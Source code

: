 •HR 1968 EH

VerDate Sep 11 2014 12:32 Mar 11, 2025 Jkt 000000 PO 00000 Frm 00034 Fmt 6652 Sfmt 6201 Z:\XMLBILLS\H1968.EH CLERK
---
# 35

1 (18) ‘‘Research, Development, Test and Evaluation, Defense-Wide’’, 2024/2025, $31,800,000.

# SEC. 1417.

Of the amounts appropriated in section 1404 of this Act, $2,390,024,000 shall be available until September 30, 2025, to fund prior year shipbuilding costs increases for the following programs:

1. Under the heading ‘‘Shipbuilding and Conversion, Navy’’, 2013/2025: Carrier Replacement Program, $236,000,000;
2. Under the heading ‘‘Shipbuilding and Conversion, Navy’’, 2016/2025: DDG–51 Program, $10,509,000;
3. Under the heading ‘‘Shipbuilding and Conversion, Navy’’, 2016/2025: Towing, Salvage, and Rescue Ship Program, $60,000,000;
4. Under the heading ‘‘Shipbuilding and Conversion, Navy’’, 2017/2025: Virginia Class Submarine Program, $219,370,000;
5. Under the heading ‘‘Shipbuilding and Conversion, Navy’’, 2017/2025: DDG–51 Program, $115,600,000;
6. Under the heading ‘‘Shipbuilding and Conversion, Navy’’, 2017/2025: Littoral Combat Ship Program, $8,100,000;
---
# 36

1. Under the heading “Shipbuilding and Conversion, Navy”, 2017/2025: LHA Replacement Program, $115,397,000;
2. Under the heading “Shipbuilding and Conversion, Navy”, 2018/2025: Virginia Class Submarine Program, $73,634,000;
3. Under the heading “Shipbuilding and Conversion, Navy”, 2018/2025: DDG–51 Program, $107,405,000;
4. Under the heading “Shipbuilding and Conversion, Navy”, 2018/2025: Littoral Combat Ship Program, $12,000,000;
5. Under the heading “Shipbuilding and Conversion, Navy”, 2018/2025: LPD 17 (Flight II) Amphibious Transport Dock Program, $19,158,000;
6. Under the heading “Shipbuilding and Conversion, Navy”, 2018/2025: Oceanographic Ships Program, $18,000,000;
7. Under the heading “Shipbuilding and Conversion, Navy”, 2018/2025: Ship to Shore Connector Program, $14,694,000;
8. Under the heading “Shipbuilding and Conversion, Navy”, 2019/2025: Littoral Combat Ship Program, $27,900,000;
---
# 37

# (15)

• • • • •

### EXERCISE GOAL
Tell how many lines above contain the word "Submarine". Give the number alone.

### SOLVED EXERCISE
2